3 Jenis Gratifikasi yang Harus Ditolak dan Beberapa yang Tidak Harus Dilaporkan oleh Karyawan
Sepertinya, sudah diketahui secara umum, bahwa menjadi PNS itu berarti juga harus wajib mewaspadai peluang terjadinya gratifikasi. Bagi PNS, ada beberapa jenis gratifikasi yang harus ditolak, lantaran masuk ke daftar pengawasan KPK. Sedangkan ada pula yang masuk golongan gratifikasi, namun masih boleh diterima dan tak harus dilaporkan pada KPK.
Itu untuk PNS. Lalu, bagaimana dengan karyawan swasta? Apakah aturan KPK ini juga berlaku bagi karyawan swasta? Well, jangan salah. Seperti berita yang dilansir oleh Liputan6, KPK saat ini sudah meratifikasi United Nations Convention Against Corruption (UNCAC) melalui Undang-undang (UU) Nomor 7 Tahun 2006. Dalam undang-undang tersebut disebutkan, bahwa KPK perlu juga untuk menangani praktik korupsi di kalangan swasta. Alasannya, jelas, saat ini perusahaan swasta masih belum tersentuh penelusuran KPK sehingga praktik korupsi sangat masif.
Meski demikian, banyak juga perusahaan swasta yang sudah mengadopsi aturan mengenai gratifikasi yang ditetapkan oleh KPK ini, dan kemudian menyesuaikannya dengan kondisi perusahaan masing-masing. Bahkan banyak yang sudah mencantumkannya dalam surat kesepakatan kerja dengan karyawan. Salah satunya di QM Financial :)
Nah, agar kita semua–para karyawan yang berdedikasi dan berkompetensi ini–bisa terhindar dari berbagai bentuk praktik gratifikasi, ada baiknya kita kenal dulu dengan berbagai jenis gratifikasi, baik yang harus ditolak maupun yang boleh tidak dilaporkan.
3 Jenis gratifikasi yang harus ditolak
1. Komisi atau cashback
Misalnya, dari pihak perusahaan melalui bagian purchaser, membeli keperluan bahan baku produksi ke vendor.
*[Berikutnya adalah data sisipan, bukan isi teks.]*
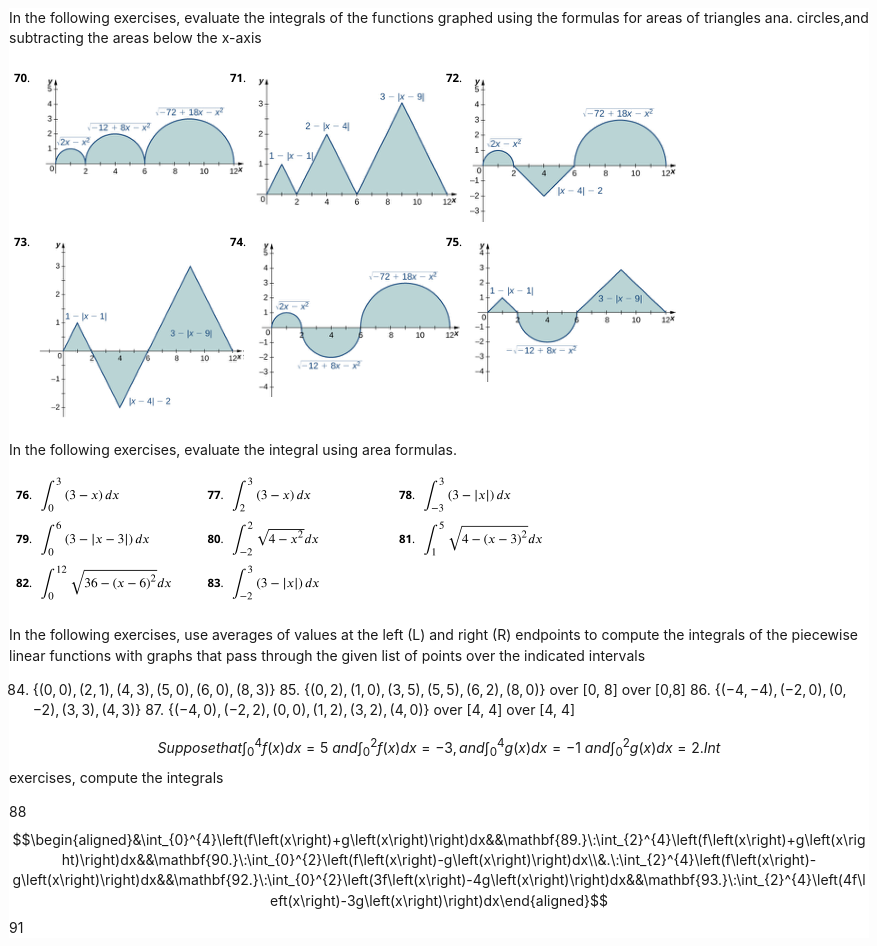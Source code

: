 In the following exercises, evaluate the integrals of the functions graphed using the formulas for areas of triangles ana. circles,and subtracting the areas below the x-axis

![](./images/fG97DMAA7zLTv3iYu19NhmL4pq3dqSZZK.png)

In the following exercises, evaluate the integral using area formulas.

![](./images/fDSpb6FPQT4KfZ5pqnXOX2XO2Eo0wh0oD.png)

In the following exercises, use averages of values at the left (L) and right (R) endpoints to compute the integrals of the piecewise linear functions with graphs that pass through the given list of points over the indicated intervals

84. $\{(0,0),(2,1),(4,3),(5,0),(6,0),(8,3)\}$ 85. $\{(0,2),(1,0),(3,5),(5,5),(6,2),(8,0)\}$ over [0, 8] over [0,8] 86. $\{(-4,-4),(-2,0),(0,-2),(3,3),(4,3)\}$ 87. $\{(-4,0),(-2,2),(0,0),(1,2),(3,2),(4,0)\}$ over [4, 4] over [4, 4]

$$Supposethat\int_0^4f\left(x\right)dx=5\:and\int_0^2f\left(x\right)dx=-3,and\int_0^4g\left(x\right)dx=-1\:and\int_0^2g\left(x\right)dx=2.Int$$
exercises, compute the integrals

88
$$\begin{aligned}&\int_{0}^{4}\left(f\left(x\right)+g\left(x\right)\right)dx&&\mathbf{89.}\:\int_{2}^{4}\left(f\left(x\right)+g\left(x\right)\right)dx&&\mathbf{90.}\:\int_{0}^{2}\left(f\left(x\right)-g\left(x\right)\right)dx\\&.\:\int_{2}^{4}\left(f\left(x\right)-g\left(x\right)\right)dx&&\mathbf{92.}\:\int_{0}^{2}\left(3f\left(x\right)-4g\left(x\right)\right)dx&&\mathbf{93.}\:\int_{2}^{4}\left(4f\left(x\right)-3g\left(x\right)\right)dx\end{aligned}$$
91
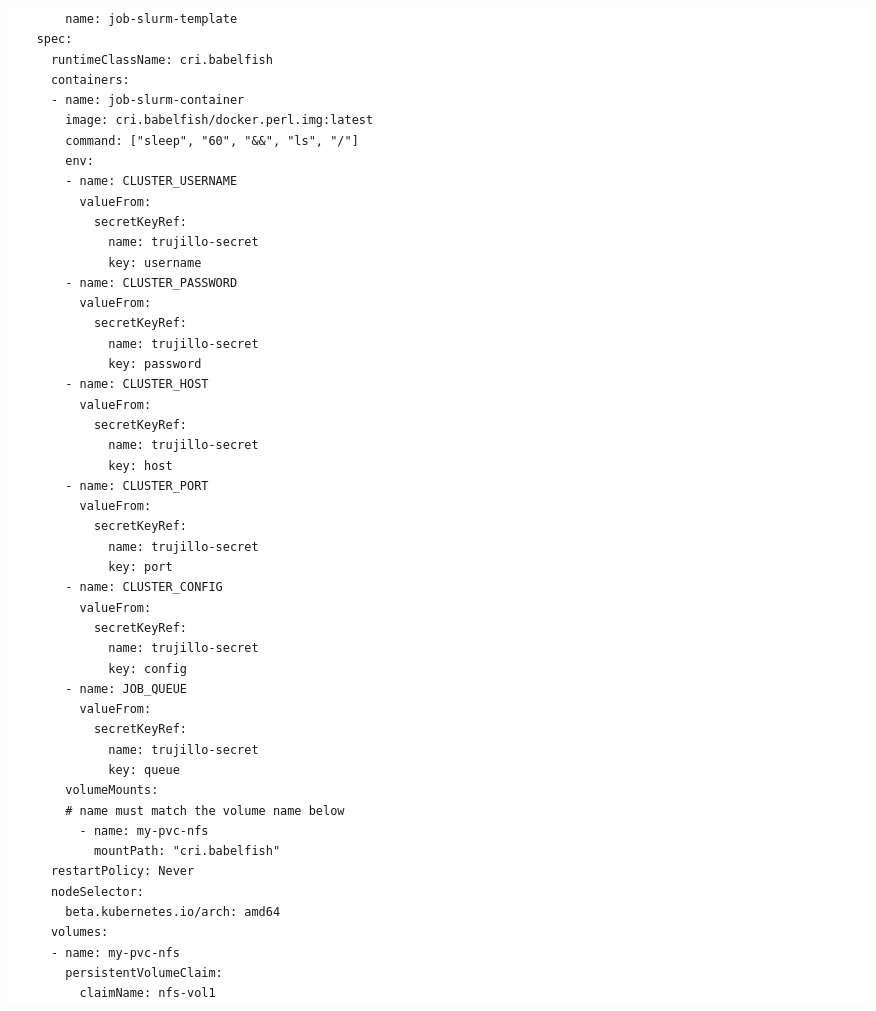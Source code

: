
 ```
        name: job-slurm-template
    spec:
      runtimeClassName: cri.babelfish
      containers:
      - name: job-slurm-container
        image: cri.babelfish/docker.perl.img:latest
        command: ["sleep", "60", "&&", "ls", "/"]
        env:
        - name: CLUSTER_USERNAME
          valueFrom:
            secretKeyRef:
              name: trujillo-secret
              key: username
        - name: CLUSTER_PASSWORD
          valueFrom:
            secretKeyRef:
              name: trujillo-secret
              key: password
        - name: CLUSTER_HOST
          valueFrom:
            secretKeyRef:
              name: trujillo-secret
              key: host
        - name: CLUSTER_PORT
          valueFrom:
            secretKeyRef:
              name: trujillo-secret
              key: port
        - name: CLUSTER_CONFIG
          valueFrom:
            secretKeyRef:
              name: trujillo-secret
              key: config
        - name: JOB_QUEUE
          valueFrom:
            secretKeyRef:
              name: trujillo-secret
              key: queue
        volumeMounts:
        # name must match the volume name below
          - name: my-pvc-nfs
            mountPath: "cri.babelfish"
      restartPolicy: Never
      nodeSelector:
        beta.kubernetes.io/arch: amd64
      volumes:
      - name: my-pvc-nfs
        persistentVolumeClaim:
          claimName: nfs-vol1
```
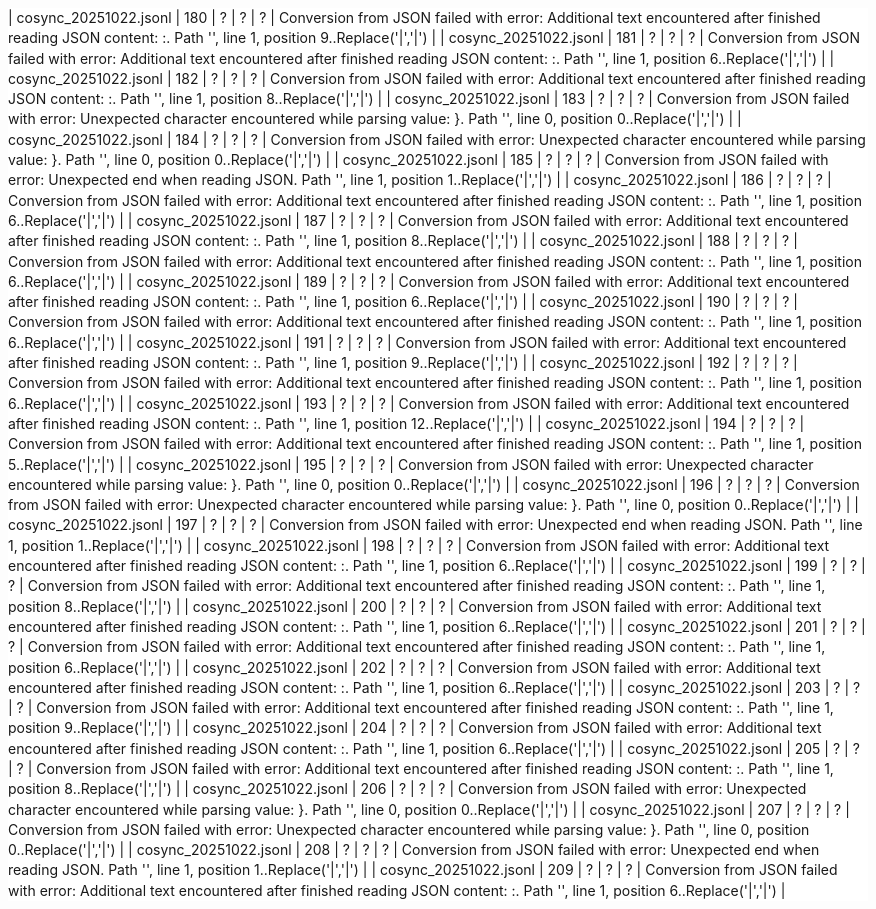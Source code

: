 | cosync_20251022.jsonl | 180 | ? | ? | ? | Conversion from JSON failed with error: Additional text encountered after finished reading JSON content: :. Path '', line 1, position 9..Replace('|','\|') |
| cosync_20251022.jsonl | 181 | ? | ? | ? | Conversion from JSON failed with error: Additional text encountered after finished reading JSON content: :. Path '', line 1, position 6..Replace('|','\|') |
| cosync_20251022.jsonl | 182 | ? | ? | ? | Conversion from JSON failed with error: Additional text encountered after finished reading JSON content: :. Path '', line 1, position 8..Replace('|','\|') |
| cosync_20251022.jsonl | 183 | ? | ? | ? | Conversion from JSON failed with error: Unexpected character encountered while parsing value: }. Path '', line 0, position 0..Replace('|','\|') |
| cosync_20251022.jsonl | 184 | ? | ? | ? | Conversion from JSON failed with error: Unexpected character encountered while parsing value: }. Path '', line 0, position 0..Replace('|','\|') |
| cosync_20251022.jsonl | 185 | ? | ? | ? | Conversion from JSON failed with error: Unexpected end when reading JSON. Path '', line 1, position 1..Replace('|','\|') |
| cosync_20251022.jsonl | 186 | ? | ? | ? | Conversion from JSON failed with error: Additional text encountered after finished reading JSON content: :. Path '', line 1, position 6..Replace('|','\|') |
| cosync_20251022.jsonl | 187 | ? | ? | ? | Conversion from JSON failed with error: Additional text encountered after finished reading JSON content: :. Path '', line 1, position 8..Replace('|','\|') |
| cosync_20251022.jsonl | 188 | ? | ? | ? | Conversion from JSON failed with error: Additional text encountered after finished reading JSON content: :. Path '', line 1, position 6..Replace('|','\|') |
| cosync_20251022.jsonl | 189 | ? | ? | ? | Conversion from JSON failed with error: Additional text encountered after finished reading JSON content: :. Path '', line 1, position 6..Replace('|','\|') |
| cosync_20251022.jsonl | 190 | ? | ? | ? | Conversion from JSON failed with error: Additional text encountered after finished reading JSON content: :. Path '', line 1, position 6..Replace('|','\|') |
| cosync_20251022.jsonl | 191 | ? | ? | ? | Conversion from JSON failed with error: Additional text encountered after finished reading JSON content: :. Path '', line 1, position 9..Replace('|','\|') |
| cosync_20251022.jsonl | 192 | ? | ? | ? | Conversion from JSON failed with error: Additional text encountered after finished reading JSON content: :. Path '', line 1, position 6..Replace('|','\|') |
| cosync_20251022.jsonl | 193 | ? | ? | ? | Conversion from JSON failed with error: Additional text encountered after finished reading JSON content: :. Path '', line 1, position 12..Replace('|','\|') |
| cosync_20251022.jsonl | 194 | ? | ? | ? | Conversion from JSON failed with error: Additional text encountered after finished reading JSON content: :. Path '', line 1, position 5..Replace('|','\|') |
| cosync_20251022.jsonl | 195 | ? | ? | ? | Conversion from JSON failed with error: Unexpected character encountered while parsing value: }. Path '', line 0, position 0..Replace('|','\|') |
| cosync_20251022.jsonl | 196 | ? | ? | ? | Conversion from JSON failed with error: Unexpected character encountered while parsing value: }. Path '', line 0, position 0..Replace('|','\|') |
| cosync_20251022.jsonl | 197 | ? | ? | ? | Conversion from JSON failed with error: Unexpected end when reading JSON. Path '', line 1, position 1..Replace('|','\|') |
| cosync_20251022.jsonl | 198 | ? | ? | ? | Conversion from JSON failed with error: Additional text encountered after finished reading JSON content: :. Path '', line 1, position 6..Replace('|','\|') |
| cosync_20251022.jsonl | 199 | ? | ? | ? | Conversion from JSON failed with error: Additional text encountered after finished reading JSON content: :. Path '', line 1, position 8..Replace('|','\|') |
| cosync_20251022.jsonl | 200 | ? | ? | ? | Conversion from JSON failed with error: Additional text encountered after finished reading JSON content: :. Path '', line 1, position 6..Replace('|','\|') |
| cosync_20251022.jsonl | 201 | ? | ? | ? | Conversion from JSON failed with error: Additional text encountered after finished reading JSON content: :. Path '', line 1, position 6..Replace('|','\|') |
| cosync_20251022.jsonl | 202 | ? | ? | ? | Conversion from JSON failed with error: Additional text encountered after finished reading JSON content: :. Path '', line 1, position 6..Replace('|','\|') |
| cosync_20251022.jsonl | 203 | ? | ? | ? | Conversion from JSON failed with error: Additional text encountered after finished reading JSON content: :. Path '', line 1, position 9..Replace('|','\|') |
| cosync_20251022.jsonl | 204 | ? | ? | ? | Conversion from JSON failed with error: Additional text encountered after finished reading JSON content: :. Path '', line 1, position 6..Replace('|','\|') |
| cosync_20251022.jsonl | 205 | ? | ? | ? | Conversion from JSON failed with error: Additional text encountered after finished reading JSON content: :. Path '', line 1, position 8..Replace('|','\|') |
| cosync_20251022.jsonl | 206 | ? | ? | ? | Conversion from JSON failed with error: Unexpected character encountered while parsing value: }. Path '', line 0, position 0..Replace('|','\|') |
| cosync_20251022.jsonl | 207 | ? | ? | ? | Conversion from JSON failed with error: Unexpected character encountered while parsing value: }. Path '', line 0, position 0..Replace('|','\|') |
| cosync_20251022.jsonl | 208 | ? | ? | ? | Conversion from JSON failed with error: Unexpected end when reading JSON. Path '', line 1, position 1..Replace('|','\|') |
| cosync_20251022.jsonl | 209 | ? | ? | ? | Conversion from JSON failed with error: Additional text encountered after finished reading JSON content: :. Path '', line 1, position 6..Replace('|','\|') |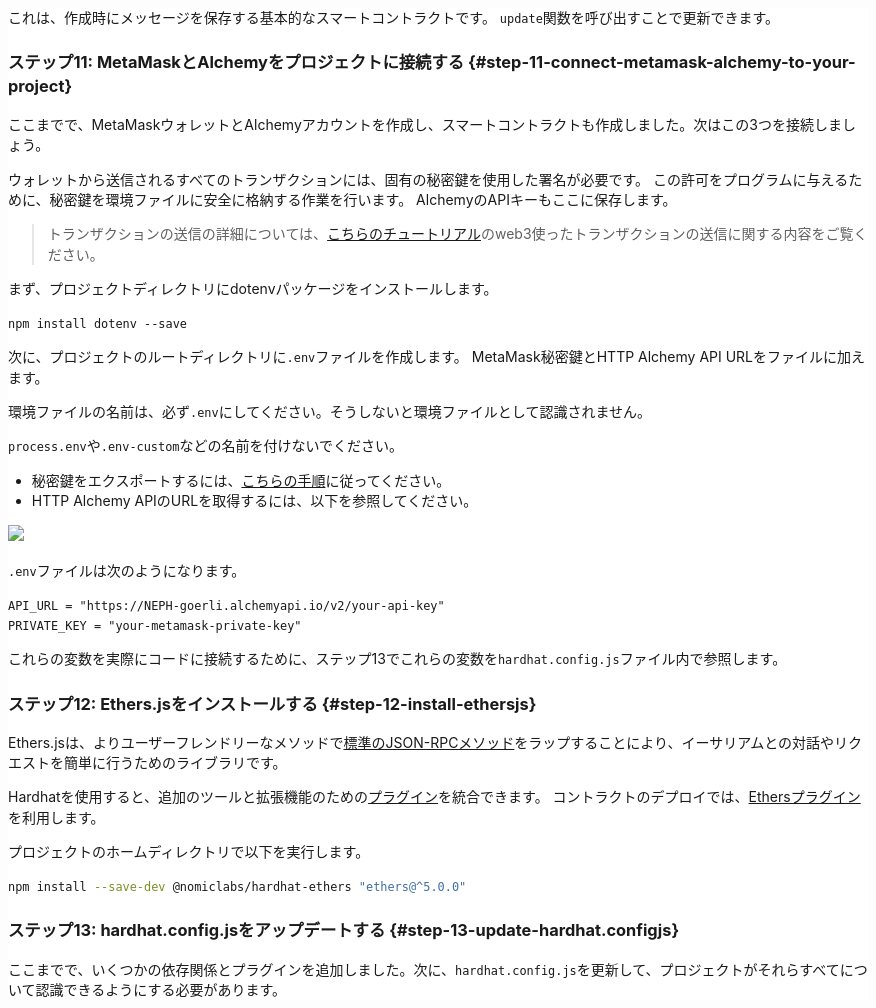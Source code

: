 これは、作成時にメッセージを保存する基本的なスマートコントラクトです。 `update`関数を呼び出すことで更新できます。

### ステップ11: MetaMaskとAlchemyをプロジェクトに接続する {#step-11-connect-metamask-alchemy-to-your-project}

ここまでで、MetaMaskウォレットとAlchemyアカウントを作成し、スマートコントラクトも作成しました。次はこの3つを接続しましょう。

ウォレットから送信されるすべてのトランザクションには、固有の秘密鍵を使用した署名が必要です。 この許可をプログラムに与えるために、秘密鍵を環境ファイルに安全に格納する作業を行います。 AlchemyのAPIキーもここに保存します。

> トランザクションの送信の詳細については、[こちらのチュートリアル](https://docs.alchemyapi.io/alchemy/tutorials/sending-transactions-using-web3-and-alchemy)のweb3使ったトランザクションの送信に関する内容をご覧ください。

まず、プロジェクトディレクトリにdotenvパッケージをインストールします。

```
npm install dotenv --save
```

次に、プロジェクトのルートディレクトリに`.env`ファイルを作成します。 MetaMask秘密鍵とHTTP Alchemy API URLをファイルに加えます。

環境ファイルの名前は、必ず`.env`にしてください。そうしないと環境ファイルとして認識されません。

`process.env`や`.env-custom`などの名前を付けないでください。

- 秘密鍵をエクスポートするには、[こちらの手順](https://metamask.zendesk.com/hc/en-us/articles/360015289632-How-to-Export-an-Account-Private-Key)に従ってください。
- HTTP Alchemy APIのURLを取得するには、以下を参照してください。

![](./get-alchemy-api-key.gif)

`.env`ファイルは次のようになります。

```
API_URL = "https://NEPH-goerli.alchemyapi.io/v2/your-api-key"
PRIVATE_KEY = "your-metamask-private-key"
```

これらの変数を実際にコードに接続するために、ステップ13でこれらの変数を`hardhat.config.js`ファイル内で参照します。

### ステップ12: Ethers.jsをインストールする {#step-12-install-ethersjs}

Ethers.jsは、よりユーザーフレンドリーなメソッドで[標準のJSON-RPCメソッド](https://docs.alchemyapi.io/alchemy/documentation/alchemy-api-reference/json-rpc)をラップすることにより、イーサリアムとの対話やリクエストを簡単に行うためのライブラリです。

Hardhatを使用すると、追加のツールと拡張機能のための[プラグイン](https://hardhat.org/plugins/)を統合できます。 コントラクトのデプロイでは、[Ethersプラグイン](https://hardhat.org/plugins/nomiclabs-hardhat-ethers.html)を利用します。

プロジェクトのホームディレクトリで以下を実行します。

```bash
npm install --save-dev @nomiclabs/hardhat-ethers "ethers@^5.0.0"
```

### ステップ13: hardhat.config.jsをアップデートする {#step-13-update-hardhat.configjs}

ここまでで、いくつかの依存関係とプラグインを追加しました。次に、`hardhat.config.js`を更新して、プロジェクトがそれらすべてについて認識できるようにする必要があります。
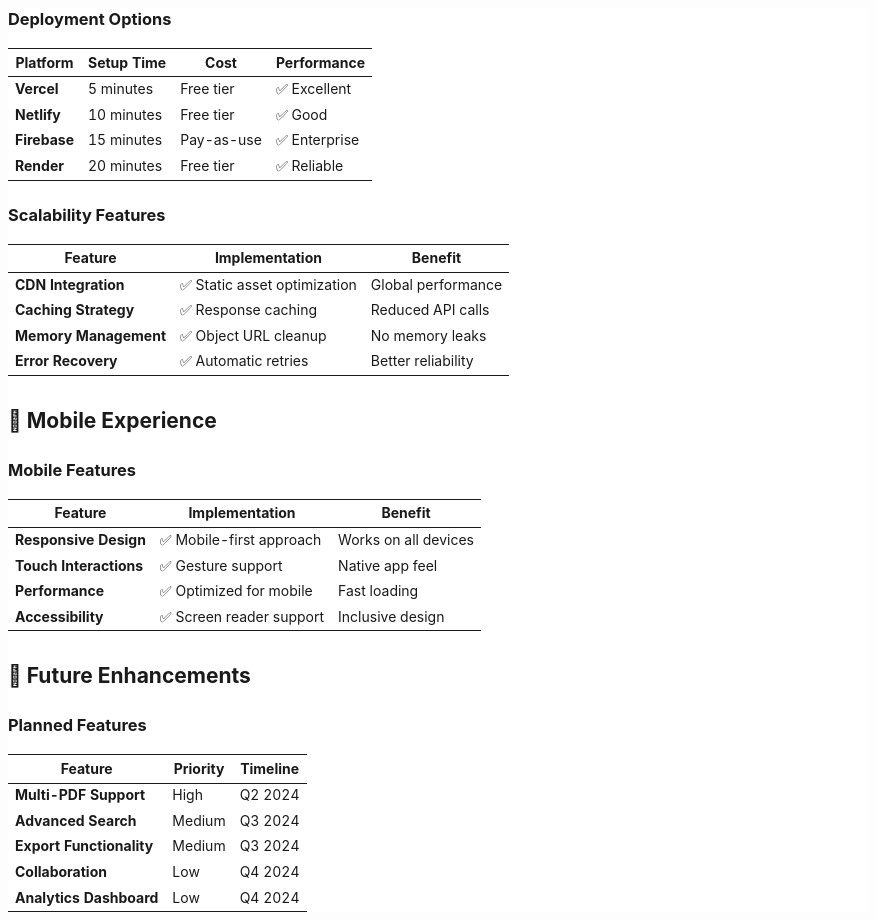 ### Deployment Options
| Platform | Setup Time | Cost | Performance |
|----------|------------|------|------------|
| **Vercel** | 5 minutes | Free tier | ✅ Excellent |
| **Netlify** | 10 minutes | Free tier | ✅ Good |
| **Firebase** | 15 minutes | Pay-as-use | ✅ Enterprise |
| **Render** | 20 minutes | Free tier | ✅ Reliable |

### Scalability Features
| Feature | Implementation | Benefit |
|---------|----------------|---------|
| **CDN Integration** | ✅ Static asset optimization | Global performance |
| **Caching Strategy** | ✅ Response caching | Reduced API calls |
| **Memory Management** | ✅ Object URL cleanup | No memory leaks |
| **Error Recovery** | ✅ Automatic retries | Better reliability |

## 📱 Mobile Experience

### Mobile Features
| Feature | Implementation | Benefit |
|---------|----------------|---------|
| **Responsive Design** | ✅ Mobile-first approach | Works on all devices |
| **Touch Interactions** | ✅ Gesture support | Native app feel |
| **Performance** | ✅ Optimized for mobile | Fast loading |
| **Accessibility** | ✅ Screen reader support | Inclusive design |

## 🎯 Future Enhancements

### Planned Features
| Feature | Priority | Timeline |
|---------|----------|----------|
| **Multi-PDF Support** | High | Q2 2024 |
| **Advanced Search** | Medium | Q3 2024 |
| **Export Functionality** | Medium | Q3 2024 |
| **Collaboration** | Low | Q4 2024 |
| **Analytics Dashboard** | Low | Q4 2024 |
Telah disepakati harga, dan juga sudah dibayar oleh perusahaan. Sebagai ucapan terima kasih, vendor pun memberikan “cashback” kepada purchaser. Jumlahnya lumayan.
Dalam hal ini, akan lebih baik jika purchaser melaporkannya dan memberikan cashback itu kepada perusahaan, sebagai hak dari perusahaan yang sudah membeli bahan produksi pada sang vendor.
Jika purchaser tidak melaporkan ataupun mengembalikan cashback ini, maka hal itu bisa dianggap sebagai gratifikasi.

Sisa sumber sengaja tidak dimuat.